Commissariat : Nadim Samman
Annonce d’une installation majeure de l’artiste allemand Fabian Knecht. Pour Der Weg des größten Widerstandes (Le chemin de la plus grande résistance), l’artiste drape le bâtiment de la Fondation Langen de plusieurs filets de camouflage tissés à partir de vêtements et de textiles du quotidien provenant de civils ukrainiens. L’œuvre transporte à Neuss une texture matérielle de guerre et de résistance.
Lachen ist verdächtig (2022–en cours) amène à la Fondation Langen une forme largement invisible de la résistance civile ukrainienne. Depuis le début de l’invasion russe à grande échelle en 2022, les filets de camouflage noués à la main sont devenus l’une des expressions les plus répandues de la résistance civile en Ukraine. Présents dans tout le pays — dans les villes et les villages, aux points de contrôle, sur les ponts et sur des sites d’infrastructures critiques — ces filets façonnent la vie quotidienne à l’échelle nationale. Bien que rarement montrés dans les médias internationaux, précisément parce qu’ils servent à dissimuler des infrastructures critiques, leur présence est profondément familière aux populations de toute l’Ukraine.
Les filets sont majoritairement produits par des femmes et des enfants qui se réunissent dans des cadres communautaires, espérant contribuer à la protection contre la violence russe. Souvent tissés à partir de vêtements donnés aux couleurs vives plutôt qu’à partir de matériaux tactiques, les camouflages qui en résultent sont improvisés et hétérogènes. Si leur efficacité militaire peut être limitée, leur portée symbolique et sociale est indéniable. Knecht a collecté les filets au cours de 19 missions humanitaires en Ukraine depuis le début de la guerre, les échangeant sur place contre des camouflages professionnels de qualité militaire. Provenant de presque toutes les régions du pays, les filets varient considérablement en couleur, densité, motif, structure et matérialité. Installés ensemble, ils forment un champ spatial et visuel dense qui parle de soin, de vulnérabilité, de résilience et de la frontière floue entre la vie civile et la guerre.

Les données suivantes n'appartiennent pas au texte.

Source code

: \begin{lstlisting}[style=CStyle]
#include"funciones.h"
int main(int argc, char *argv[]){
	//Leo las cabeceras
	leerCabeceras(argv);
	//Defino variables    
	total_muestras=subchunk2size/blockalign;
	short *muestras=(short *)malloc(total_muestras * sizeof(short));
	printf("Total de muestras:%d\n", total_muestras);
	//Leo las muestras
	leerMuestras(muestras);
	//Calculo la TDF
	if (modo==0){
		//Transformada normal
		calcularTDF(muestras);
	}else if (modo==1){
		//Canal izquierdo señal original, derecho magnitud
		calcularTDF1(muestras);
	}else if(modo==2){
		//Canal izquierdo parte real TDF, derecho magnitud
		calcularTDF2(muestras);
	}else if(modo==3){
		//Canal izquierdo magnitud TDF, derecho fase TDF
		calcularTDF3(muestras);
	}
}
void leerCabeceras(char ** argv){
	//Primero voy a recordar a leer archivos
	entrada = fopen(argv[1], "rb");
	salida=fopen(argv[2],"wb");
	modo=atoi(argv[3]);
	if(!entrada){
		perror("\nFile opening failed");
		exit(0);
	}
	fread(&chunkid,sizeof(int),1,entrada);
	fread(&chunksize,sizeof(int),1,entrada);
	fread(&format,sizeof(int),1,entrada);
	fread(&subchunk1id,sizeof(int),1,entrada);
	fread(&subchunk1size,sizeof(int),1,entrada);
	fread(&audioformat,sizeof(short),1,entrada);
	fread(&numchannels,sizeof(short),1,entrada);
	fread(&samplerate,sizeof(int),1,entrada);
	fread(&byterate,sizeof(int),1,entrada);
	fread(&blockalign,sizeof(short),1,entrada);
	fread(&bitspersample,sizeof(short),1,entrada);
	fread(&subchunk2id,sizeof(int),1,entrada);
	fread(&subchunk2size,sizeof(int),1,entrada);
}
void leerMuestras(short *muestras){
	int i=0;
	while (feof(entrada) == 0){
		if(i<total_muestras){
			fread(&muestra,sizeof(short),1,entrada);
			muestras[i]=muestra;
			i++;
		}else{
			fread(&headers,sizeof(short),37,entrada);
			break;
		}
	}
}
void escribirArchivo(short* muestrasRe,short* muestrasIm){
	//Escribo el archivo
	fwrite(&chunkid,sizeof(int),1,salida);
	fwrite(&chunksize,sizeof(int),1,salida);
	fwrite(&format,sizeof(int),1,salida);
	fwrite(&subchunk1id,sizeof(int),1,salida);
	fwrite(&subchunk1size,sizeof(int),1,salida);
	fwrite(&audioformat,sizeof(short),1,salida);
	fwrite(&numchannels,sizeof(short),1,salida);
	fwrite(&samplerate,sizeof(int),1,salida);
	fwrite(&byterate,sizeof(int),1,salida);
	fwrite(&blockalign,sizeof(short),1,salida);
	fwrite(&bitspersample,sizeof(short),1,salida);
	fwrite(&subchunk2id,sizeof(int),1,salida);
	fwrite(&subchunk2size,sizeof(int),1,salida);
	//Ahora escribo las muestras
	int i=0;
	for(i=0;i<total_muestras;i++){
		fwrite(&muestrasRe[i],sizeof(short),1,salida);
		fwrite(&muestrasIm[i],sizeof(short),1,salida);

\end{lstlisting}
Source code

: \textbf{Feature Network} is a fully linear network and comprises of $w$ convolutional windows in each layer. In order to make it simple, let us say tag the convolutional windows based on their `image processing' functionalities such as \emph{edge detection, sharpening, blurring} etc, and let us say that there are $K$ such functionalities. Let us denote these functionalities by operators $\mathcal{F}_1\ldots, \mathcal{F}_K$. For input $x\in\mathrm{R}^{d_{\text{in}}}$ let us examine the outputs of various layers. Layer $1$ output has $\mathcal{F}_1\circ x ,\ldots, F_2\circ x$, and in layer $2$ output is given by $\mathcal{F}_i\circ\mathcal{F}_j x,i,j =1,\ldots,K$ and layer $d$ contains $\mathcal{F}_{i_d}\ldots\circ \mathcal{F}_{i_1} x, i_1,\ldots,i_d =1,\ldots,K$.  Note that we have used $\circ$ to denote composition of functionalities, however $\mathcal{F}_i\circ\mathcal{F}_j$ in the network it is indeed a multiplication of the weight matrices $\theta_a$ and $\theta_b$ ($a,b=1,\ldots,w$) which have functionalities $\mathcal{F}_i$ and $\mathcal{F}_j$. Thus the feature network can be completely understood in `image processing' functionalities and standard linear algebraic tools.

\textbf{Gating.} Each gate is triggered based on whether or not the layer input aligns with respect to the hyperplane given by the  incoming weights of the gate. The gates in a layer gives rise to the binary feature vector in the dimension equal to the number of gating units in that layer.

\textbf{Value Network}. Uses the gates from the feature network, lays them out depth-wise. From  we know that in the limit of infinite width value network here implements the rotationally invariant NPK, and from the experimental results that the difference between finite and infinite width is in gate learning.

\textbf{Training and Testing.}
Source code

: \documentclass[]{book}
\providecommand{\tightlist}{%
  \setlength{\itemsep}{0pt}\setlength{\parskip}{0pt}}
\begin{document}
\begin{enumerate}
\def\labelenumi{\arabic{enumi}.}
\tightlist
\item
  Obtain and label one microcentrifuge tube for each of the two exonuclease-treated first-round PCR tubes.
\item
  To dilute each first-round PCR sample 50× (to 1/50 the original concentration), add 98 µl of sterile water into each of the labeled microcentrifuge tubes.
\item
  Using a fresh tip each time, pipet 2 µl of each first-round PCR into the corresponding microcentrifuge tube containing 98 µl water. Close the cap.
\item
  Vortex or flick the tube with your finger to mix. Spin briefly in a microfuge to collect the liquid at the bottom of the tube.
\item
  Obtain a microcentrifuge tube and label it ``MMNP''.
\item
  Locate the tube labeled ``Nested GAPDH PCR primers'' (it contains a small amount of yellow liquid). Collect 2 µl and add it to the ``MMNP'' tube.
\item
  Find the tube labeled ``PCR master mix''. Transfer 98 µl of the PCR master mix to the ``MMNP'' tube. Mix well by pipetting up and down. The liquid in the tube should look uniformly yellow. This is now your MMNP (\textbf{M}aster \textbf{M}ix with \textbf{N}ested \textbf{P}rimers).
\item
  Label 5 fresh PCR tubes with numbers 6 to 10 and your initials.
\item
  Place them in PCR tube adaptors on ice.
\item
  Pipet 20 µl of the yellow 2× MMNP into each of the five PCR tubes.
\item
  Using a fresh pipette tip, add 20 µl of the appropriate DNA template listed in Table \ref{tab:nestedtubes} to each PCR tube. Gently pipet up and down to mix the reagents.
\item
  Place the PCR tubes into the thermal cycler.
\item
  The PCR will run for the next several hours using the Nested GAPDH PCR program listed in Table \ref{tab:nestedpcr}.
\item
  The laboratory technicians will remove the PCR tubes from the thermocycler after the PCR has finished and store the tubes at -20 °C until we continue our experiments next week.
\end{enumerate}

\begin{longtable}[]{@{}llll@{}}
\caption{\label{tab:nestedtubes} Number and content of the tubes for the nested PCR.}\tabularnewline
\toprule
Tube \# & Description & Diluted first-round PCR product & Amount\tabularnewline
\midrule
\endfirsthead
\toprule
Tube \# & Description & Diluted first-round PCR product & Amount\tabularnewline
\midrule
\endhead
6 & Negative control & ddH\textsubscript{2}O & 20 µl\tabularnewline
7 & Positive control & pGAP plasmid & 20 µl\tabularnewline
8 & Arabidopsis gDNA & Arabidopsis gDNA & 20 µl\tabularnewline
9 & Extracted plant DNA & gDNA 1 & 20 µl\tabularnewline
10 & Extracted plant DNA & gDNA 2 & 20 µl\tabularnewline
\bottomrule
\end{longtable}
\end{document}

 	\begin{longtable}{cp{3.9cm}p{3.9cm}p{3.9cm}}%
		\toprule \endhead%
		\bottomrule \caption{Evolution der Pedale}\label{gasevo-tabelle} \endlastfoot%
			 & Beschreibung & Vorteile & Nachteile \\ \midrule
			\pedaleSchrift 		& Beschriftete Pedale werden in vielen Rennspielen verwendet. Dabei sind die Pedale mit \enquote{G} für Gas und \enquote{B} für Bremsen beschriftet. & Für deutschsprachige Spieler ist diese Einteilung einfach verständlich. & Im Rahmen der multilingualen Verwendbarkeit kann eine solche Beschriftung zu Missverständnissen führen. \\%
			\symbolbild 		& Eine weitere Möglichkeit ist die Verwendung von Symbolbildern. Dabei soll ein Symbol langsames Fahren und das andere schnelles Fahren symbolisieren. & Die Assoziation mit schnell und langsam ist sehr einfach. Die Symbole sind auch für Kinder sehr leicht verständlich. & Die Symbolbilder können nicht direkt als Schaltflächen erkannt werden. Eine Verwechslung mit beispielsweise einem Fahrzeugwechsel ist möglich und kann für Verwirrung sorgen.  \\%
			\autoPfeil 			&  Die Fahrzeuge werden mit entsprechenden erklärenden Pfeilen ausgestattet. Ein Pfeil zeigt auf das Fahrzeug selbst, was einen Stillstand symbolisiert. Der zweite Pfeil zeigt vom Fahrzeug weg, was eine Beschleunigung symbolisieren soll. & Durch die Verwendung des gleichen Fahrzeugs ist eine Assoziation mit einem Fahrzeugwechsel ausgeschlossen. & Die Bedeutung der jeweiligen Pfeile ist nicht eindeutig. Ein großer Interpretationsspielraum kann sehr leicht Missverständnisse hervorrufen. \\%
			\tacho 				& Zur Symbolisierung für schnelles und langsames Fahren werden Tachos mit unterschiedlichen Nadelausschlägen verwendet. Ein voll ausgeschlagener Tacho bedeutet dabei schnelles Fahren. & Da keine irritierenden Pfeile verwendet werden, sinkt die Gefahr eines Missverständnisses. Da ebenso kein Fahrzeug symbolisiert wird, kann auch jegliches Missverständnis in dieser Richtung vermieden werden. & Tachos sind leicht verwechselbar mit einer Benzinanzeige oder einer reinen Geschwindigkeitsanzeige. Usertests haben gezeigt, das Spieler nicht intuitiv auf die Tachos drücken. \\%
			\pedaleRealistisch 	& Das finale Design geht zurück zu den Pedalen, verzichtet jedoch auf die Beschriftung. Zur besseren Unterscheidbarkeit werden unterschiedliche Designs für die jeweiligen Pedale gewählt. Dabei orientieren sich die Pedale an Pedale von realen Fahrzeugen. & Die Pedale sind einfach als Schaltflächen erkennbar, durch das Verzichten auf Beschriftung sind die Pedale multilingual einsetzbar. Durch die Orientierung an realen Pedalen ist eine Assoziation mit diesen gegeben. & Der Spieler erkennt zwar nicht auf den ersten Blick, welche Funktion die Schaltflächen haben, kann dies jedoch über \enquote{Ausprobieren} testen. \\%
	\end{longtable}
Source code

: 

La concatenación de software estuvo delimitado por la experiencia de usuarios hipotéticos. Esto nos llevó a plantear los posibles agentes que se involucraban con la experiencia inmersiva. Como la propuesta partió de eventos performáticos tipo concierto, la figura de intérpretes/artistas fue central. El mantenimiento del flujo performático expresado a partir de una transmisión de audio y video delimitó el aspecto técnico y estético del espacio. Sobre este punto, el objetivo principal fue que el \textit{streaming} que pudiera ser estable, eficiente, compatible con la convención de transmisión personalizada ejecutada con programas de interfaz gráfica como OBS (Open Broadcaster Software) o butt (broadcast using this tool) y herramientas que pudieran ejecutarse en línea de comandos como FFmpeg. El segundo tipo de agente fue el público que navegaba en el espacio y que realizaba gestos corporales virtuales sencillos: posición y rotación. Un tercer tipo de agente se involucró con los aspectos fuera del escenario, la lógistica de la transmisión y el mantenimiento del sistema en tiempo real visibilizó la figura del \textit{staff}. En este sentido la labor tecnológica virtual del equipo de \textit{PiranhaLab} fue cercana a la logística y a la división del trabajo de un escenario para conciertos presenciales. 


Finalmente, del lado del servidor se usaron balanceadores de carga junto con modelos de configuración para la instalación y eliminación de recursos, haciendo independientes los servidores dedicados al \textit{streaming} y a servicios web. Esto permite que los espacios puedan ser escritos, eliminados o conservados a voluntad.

En replaçant ces objets fonctionnels dans un contexte artistique, Lachen ist verdächtig soulève des questions de visibilité et d’invisibilité, d’efficacité et de croyance, de participation et de pouvoir. L’œuvre met au premier plan des actes de résistance discrets et collectifs — le travail souvent invisible de citoyens ordinaires en temps de guerre — et transforme des textiles utilitaires en monuments de détermination collective. Chaque filet porte les traces des mains qui l’ont fabriqué et de la communauté qu’il cherchait à protéger. L’installation met au défi les publics hors d’Ukraine de se confronter à une réalité qui demeure souvent cachée et de reconsidérer les formes que peut prendre la résistance en temps de guerre.
Jusqu’à récemment, Knecht présentait ces filets sur les murs des musées, à la fois en intérieur, notamment à la Städtische Galerie Wolfsburg, et en extérieur, notamment au MOCAK Museum of Contemporary Art de Cracovie et devant la façade de verre de la Neue Nationalgalerie à Berlin lors du Festival of Future Nows.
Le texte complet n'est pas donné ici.